▸ **Task prompt**: Please copy each line of the listing that includes the string "messages".

▸ **Task material**:
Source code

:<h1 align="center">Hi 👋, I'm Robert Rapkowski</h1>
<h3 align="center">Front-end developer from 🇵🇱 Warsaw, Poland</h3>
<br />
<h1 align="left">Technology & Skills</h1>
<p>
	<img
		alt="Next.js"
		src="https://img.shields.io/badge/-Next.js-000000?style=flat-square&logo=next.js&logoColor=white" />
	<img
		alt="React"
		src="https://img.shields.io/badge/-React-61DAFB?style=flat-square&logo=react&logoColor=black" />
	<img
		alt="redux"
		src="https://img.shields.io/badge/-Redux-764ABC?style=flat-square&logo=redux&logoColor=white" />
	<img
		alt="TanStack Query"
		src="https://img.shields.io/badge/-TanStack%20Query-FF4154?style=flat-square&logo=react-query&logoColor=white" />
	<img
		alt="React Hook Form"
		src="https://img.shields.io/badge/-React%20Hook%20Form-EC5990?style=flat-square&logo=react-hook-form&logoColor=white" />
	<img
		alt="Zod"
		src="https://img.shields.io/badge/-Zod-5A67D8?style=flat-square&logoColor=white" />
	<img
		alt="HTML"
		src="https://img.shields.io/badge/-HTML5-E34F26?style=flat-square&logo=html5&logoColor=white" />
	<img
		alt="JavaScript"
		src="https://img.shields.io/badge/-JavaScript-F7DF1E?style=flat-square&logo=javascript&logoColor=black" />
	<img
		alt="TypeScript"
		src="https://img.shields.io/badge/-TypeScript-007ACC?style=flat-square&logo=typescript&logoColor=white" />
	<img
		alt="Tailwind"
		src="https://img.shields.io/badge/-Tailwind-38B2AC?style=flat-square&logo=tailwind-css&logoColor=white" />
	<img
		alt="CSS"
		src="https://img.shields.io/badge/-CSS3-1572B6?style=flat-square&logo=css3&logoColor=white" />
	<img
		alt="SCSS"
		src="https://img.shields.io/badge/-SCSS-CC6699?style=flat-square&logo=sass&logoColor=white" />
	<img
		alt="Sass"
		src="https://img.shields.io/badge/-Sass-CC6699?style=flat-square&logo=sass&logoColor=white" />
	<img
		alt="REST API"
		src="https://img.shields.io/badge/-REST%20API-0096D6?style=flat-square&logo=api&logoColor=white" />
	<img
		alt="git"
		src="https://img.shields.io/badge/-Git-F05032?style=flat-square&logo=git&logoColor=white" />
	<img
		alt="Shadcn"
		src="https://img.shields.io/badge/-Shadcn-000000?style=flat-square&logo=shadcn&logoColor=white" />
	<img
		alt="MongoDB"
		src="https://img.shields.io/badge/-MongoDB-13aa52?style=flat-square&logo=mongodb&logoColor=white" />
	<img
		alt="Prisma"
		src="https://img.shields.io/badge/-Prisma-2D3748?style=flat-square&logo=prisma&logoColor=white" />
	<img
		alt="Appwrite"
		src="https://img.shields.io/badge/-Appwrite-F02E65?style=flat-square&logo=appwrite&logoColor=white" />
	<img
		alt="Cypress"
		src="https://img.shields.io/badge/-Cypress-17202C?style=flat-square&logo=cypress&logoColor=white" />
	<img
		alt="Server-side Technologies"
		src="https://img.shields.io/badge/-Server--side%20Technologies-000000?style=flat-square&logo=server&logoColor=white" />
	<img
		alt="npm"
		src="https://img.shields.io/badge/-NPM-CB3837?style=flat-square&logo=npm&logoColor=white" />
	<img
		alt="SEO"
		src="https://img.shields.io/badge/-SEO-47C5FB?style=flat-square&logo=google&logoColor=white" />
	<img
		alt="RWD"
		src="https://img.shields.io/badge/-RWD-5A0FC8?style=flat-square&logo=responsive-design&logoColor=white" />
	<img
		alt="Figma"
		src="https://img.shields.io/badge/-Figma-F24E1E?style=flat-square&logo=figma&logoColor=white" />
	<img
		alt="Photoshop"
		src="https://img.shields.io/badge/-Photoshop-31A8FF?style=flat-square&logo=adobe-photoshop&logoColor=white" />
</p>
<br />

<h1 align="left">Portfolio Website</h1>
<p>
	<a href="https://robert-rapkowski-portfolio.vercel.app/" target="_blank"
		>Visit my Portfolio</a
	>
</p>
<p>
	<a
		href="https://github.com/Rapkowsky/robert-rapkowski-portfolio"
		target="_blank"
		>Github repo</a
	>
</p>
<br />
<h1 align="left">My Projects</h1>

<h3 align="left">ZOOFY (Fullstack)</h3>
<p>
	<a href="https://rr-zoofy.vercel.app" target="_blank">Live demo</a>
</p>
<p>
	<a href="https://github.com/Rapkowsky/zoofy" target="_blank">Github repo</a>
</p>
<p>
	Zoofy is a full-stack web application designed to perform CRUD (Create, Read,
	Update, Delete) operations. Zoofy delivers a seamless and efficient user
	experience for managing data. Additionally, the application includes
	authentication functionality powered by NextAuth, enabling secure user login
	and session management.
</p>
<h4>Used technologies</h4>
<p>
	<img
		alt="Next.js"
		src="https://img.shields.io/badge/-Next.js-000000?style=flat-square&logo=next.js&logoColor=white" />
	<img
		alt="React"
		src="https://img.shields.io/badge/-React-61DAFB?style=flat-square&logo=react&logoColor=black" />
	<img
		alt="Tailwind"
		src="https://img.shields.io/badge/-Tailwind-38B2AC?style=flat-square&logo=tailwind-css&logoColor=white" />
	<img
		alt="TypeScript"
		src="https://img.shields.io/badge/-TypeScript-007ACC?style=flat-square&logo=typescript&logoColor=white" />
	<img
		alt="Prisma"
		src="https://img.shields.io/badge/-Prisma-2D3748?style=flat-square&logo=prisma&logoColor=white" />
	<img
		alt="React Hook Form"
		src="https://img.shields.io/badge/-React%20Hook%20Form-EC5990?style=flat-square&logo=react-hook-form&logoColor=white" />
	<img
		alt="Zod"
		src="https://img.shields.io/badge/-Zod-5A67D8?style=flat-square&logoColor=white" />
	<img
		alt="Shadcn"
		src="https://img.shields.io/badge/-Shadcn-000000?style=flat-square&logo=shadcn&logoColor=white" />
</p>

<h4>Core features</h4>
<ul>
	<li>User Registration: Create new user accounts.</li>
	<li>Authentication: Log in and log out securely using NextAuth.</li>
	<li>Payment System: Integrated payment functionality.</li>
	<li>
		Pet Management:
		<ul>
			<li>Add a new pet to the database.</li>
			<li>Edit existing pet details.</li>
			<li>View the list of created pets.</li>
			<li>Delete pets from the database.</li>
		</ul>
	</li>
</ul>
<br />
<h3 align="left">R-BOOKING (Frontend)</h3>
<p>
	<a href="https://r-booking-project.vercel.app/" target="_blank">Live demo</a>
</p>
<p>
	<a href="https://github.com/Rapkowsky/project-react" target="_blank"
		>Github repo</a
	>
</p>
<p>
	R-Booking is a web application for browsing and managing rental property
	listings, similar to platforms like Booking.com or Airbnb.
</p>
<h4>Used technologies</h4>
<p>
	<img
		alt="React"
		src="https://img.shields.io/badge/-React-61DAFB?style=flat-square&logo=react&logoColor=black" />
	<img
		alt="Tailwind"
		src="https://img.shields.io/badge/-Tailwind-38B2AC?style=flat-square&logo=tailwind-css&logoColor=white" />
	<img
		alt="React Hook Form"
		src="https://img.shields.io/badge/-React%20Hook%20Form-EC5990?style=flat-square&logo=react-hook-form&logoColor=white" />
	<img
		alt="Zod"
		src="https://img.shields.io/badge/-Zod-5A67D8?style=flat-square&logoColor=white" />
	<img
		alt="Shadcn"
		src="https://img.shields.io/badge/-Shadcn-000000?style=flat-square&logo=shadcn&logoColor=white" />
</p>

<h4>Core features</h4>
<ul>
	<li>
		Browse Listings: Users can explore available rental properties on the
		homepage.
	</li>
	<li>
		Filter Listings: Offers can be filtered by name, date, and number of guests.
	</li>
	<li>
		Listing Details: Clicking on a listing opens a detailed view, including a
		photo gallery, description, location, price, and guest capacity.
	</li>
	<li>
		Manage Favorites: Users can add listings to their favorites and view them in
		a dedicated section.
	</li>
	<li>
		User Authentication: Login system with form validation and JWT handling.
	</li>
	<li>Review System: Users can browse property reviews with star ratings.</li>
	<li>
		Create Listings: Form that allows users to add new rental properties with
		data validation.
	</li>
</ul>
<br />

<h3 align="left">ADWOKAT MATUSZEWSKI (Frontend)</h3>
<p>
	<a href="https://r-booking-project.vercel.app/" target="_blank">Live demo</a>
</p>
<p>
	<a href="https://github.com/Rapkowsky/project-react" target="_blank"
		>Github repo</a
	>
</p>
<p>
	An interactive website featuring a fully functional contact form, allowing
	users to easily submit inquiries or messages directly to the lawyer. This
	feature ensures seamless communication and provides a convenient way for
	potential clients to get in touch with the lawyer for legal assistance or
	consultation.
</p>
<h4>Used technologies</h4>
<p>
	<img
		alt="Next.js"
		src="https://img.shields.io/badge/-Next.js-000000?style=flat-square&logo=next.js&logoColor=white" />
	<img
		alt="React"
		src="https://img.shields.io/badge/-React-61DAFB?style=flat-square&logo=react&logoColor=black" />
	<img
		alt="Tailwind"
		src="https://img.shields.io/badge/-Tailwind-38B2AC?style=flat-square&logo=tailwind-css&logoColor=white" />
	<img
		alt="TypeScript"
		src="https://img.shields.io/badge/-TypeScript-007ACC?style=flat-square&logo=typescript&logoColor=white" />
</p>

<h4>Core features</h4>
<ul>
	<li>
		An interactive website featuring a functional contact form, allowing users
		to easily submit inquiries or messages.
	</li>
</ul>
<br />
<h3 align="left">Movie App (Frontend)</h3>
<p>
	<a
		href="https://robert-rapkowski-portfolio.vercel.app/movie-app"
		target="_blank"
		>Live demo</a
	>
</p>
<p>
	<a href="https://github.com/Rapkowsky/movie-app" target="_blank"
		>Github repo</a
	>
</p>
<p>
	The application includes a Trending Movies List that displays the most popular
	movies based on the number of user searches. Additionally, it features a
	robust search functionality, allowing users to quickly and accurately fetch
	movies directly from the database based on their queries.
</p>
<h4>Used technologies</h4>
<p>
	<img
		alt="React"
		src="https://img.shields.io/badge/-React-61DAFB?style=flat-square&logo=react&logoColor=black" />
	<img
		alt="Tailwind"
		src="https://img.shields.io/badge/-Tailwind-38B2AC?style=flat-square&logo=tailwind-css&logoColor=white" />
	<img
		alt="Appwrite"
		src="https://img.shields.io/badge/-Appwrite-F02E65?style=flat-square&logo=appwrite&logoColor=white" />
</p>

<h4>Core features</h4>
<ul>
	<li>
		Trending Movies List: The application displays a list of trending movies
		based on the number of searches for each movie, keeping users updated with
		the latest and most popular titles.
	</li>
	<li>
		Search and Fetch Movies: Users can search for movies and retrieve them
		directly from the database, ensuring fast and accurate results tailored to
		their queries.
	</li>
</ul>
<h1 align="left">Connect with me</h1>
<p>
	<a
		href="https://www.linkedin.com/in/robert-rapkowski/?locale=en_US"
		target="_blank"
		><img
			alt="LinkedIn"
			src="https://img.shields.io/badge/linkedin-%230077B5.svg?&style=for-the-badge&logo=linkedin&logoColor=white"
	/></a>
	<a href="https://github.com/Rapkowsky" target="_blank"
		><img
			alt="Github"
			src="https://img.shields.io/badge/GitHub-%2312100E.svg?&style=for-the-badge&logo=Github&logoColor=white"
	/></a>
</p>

--

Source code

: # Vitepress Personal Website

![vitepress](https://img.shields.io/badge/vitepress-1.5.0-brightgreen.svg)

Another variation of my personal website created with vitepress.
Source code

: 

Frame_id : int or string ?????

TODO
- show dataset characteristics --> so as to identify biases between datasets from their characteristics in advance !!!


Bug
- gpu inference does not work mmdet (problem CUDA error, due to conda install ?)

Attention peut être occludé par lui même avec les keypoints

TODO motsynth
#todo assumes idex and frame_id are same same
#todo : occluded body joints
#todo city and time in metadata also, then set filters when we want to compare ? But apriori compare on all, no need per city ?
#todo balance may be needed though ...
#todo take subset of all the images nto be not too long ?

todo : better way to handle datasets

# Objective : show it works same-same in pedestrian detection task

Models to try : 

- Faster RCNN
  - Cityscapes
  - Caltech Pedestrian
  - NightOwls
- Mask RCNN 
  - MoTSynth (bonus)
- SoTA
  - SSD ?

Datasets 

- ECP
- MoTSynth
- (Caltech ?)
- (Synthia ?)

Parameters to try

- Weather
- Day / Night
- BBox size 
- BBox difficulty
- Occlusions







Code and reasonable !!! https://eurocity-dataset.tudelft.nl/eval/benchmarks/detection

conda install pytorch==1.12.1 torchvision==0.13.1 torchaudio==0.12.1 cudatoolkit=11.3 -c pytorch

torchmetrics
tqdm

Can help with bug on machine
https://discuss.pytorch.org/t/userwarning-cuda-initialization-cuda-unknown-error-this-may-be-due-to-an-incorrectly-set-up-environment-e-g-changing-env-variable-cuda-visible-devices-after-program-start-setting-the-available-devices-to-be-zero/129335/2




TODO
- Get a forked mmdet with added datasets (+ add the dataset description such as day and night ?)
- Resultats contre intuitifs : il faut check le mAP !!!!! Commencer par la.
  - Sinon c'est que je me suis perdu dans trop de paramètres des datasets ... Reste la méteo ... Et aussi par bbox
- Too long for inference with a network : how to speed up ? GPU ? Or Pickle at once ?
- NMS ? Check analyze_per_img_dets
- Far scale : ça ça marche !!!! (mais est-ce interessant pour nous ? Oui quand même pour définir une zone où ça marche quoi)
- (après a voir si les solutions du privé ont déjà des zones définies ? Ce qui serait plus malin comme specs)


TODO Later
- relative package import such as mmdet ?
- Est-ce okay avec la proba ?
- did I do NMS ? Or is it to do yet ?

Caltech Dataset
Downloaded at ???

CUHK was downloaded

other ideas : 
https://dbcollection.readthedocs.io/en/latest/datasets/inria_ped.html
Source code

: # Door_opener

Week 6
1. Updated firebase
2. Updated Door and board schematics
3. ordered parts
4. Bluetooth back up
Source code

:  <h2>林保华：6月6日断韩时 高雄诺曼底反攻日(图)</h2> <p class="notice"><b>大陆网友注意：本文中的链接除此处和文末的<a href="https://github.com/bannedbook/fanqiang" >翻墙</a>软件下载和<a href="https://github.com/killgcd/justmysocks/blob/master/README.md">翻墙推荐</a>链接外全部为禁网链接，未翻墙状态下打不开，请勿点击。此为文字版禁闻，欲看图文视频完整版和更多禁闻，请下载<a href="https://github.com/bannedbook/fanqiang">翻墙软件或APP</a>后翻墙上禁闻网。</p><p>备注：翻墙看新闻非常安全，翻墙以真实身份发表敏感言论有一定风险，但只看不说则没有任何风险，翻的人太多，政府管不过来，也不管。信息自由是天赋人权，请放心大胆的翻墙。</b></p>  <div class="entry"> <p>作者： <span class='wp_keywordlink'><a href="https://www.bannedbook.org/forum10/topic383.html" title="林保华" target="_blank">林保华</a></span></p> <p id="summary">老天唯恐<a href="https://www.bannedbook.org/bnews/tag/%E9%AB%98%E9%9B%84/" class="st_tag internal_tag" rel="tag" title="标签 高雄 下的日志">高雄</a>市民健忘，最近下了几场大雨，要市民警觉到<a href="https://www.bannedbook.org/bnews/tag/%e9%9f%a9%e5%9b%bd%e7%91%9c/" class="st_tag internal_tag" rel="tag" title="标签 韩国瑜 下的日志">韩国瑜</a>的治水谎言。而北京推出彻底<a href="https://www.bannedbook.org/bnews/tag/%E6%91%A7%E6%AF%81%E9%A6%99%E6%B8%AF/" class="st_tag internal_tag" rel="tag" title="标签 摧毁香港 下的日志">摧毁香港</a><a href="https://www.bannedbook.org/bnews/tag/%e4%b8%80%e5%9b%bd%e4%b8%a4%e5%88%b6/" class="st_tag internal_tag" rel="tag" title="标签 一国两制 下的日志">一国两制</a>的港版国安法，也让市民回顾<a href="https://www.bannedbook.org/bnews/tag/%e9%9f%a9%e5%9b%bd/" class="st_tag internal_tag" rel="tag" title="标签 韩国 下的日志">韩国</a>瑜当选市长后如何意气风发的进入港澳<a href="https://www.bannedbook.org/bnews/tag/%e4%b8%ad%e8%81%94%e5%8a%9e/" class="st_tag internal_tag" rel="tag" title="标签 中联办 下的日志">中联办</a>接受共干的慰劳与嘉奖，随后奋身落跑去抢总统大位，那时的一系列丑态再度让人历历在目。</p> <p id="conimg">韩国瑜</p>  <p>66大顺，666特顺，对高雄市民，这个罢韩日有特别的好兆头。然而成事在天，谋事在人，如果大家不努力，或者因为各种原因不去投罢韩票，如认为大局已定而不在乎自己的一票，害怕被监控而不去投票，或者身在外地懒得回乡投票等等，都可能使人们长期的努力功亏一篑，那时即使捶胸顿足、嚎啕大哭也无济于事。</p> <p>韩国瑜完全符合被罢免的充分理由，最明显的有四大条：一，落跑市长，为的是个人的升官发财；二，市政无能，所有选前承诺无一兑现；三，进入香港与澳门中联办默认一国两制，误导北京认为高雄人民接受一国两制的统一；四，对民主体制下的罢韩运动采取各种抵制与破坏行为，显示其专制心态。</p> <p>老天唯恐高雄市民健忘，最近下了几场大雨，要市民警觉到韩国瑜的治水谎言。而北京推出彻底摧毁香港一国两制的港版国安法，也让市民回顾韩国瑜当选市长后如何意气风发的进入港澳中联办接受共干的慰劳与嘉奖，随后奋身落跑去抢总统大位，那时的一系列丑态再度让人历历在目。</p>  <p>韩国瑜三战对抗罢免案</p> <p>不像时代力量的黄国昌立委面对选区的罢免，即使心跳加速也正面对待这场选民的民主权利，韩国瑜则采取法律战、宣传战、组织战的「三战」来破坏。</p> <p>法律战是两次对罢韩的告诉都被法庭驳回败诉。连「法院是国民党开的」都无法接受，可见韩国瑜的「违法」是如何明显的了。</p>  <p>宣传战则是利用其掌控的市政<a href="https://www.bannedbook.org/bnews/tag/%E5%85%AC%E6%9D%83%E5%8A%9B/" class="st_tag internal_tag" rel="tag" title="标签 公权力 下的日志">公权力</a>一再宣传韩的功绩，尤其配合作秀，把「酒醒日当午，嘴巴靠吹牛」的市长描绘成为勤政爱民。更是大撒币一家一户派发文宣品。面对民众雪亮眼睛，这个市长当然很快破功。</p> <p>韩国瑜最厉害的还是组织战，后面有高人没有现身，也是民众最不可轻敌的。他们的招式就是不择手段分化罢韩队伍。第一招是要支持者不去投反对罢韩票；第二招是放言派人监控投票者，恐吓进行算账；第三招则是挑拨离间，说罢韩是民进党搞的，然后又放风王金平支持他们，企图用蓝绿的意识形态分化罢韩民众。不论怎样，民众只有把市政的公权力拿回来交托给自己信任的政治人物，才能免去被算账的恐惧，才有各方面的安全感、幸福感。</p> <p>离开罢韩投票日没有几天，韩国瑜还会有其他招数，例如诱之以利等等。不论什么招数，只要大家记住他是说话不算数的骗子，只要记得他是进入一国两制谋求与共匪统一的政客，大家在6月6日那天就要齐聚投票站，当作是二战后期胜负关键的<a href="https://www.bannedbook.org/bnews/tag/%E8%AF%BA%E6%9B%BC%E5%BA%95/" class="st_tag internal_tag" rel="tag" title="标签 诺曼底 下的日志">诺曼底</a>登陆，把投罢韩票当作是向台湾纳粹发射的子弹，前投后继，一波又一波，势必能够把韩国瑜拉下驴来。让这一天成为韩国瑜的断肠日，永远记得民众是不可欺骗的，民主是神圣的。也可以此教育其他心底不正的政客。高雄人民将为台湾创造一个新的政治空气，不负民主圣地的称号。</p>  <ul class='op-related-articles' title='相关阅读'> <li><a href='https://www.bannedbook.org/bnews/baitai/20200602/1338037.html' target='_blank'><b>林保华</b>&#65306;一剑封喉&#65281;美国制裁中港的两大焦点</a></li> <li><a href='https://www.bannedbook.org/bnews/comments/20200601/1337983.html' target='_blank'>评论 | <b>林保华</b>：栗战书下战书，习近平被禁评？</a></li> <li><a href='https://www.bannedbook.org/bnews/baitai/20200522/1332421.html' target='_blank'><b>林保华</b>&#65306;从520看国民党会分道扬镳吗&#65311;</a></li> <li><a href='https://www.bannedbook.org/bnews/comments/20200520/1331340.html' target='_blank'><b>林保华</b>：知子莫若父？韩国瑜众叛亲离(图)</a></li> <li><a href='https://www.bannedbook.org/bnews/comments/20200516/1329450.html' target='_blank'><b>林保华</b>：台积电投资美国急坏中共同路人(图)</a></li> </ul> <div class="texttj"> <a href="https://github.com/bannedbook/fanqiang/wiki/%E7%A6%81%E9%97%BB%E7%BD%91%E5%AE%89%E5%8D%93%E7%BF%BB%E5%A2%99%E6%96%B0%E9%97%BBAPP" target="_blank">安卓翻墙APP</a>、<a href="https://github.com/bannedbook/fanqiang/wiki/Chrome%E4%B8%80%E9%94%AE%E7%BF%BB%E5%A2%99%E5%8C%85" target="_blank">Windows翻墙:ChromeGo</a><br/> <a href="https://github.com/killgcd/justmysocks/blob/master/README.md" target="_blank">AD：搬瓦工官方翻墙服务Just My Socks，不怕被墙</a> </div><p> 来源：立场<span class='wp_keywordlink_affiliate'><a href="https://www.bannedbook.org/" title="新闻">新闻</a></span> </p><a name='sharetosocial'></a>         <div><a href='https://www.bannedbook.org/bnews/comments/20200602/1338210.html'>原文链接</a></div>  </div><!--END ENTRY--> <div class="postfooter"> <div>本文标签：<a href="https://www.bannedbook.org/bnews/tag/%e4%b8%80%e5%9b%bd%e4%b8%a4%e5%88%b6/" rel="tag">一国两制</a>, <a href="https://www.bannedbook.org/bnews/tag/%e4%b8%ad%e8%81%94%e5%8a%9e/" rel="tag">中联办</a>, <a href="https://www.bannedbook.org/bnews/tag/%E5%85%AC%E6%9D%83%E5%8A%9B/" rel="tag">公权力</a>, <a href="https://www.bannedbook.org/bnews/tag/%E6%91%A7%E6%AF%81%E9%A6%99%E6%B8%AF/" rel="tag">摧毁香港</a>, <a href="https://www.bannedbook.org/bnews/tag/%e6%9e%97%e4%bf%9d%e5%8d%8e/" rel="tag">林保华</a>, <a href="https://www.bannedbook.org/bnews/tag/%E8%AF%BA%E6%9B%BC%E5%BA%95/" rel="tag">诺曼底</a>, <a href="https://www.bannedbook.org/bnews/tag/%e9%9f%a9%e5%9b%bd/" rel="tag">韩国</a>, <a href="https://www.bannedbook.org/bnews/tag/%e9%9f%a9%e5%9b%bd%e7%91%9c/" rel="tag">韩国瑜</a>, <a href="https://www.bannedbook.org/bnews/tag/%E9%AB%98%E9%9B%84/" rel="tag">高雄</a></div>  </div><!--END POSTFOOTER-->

...

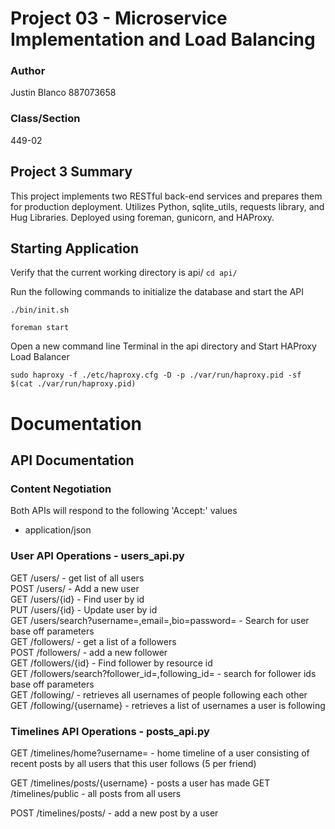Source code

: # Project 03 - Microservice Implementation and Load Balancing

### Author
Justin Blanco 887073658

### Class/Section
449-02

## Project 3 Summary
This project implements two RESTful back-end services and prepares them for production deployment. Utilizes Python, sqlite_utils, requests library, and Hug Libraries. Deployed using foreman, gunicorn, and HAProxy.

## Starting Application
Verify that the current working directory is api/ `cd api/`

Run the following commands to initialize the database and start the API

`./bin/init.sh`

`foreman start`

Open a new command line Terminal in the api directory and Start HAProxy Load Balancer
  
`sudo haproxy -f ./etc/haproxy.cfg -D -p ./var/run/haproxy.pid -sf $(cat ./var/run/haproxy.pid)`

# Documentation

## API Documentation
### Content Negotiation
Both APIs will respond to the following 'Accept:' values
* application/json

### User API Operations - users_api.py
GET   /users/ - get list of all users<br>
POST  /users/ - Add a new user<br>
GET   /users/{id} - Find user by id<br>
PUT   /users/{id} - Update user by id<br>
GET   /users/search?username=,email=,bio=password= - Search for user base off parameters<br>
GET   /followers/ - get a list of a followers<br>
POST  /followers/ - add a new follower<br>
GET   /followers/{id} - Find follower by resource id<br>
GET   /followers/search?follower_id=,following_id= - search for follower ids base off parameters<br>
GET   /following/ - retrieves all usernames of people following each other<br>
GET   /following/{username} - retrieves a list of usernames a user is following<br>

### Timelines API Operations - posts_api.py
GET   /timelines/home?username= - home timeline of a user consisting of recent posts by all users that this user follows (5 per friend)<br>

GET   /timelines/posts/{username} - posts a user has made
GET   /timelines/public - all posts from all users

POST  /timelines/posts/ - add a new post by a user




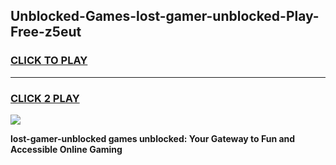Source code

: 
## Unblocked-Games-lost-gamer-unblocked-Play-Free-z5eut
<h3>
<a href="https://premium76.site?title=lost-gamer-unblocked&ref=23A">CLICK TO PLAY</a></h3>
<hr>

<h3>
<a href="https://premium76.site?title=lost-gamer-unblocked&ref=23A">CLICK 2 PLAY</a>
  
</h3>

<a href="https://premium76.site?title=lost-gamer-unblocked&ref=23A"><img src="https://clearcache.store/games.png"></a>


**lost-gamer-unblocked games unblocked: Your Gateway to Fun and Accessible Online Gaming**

▸ **Exercise answer**:
	users to easily submit inquiries or messages directly to the lawyer. This
		to easily submit inquiries or messages.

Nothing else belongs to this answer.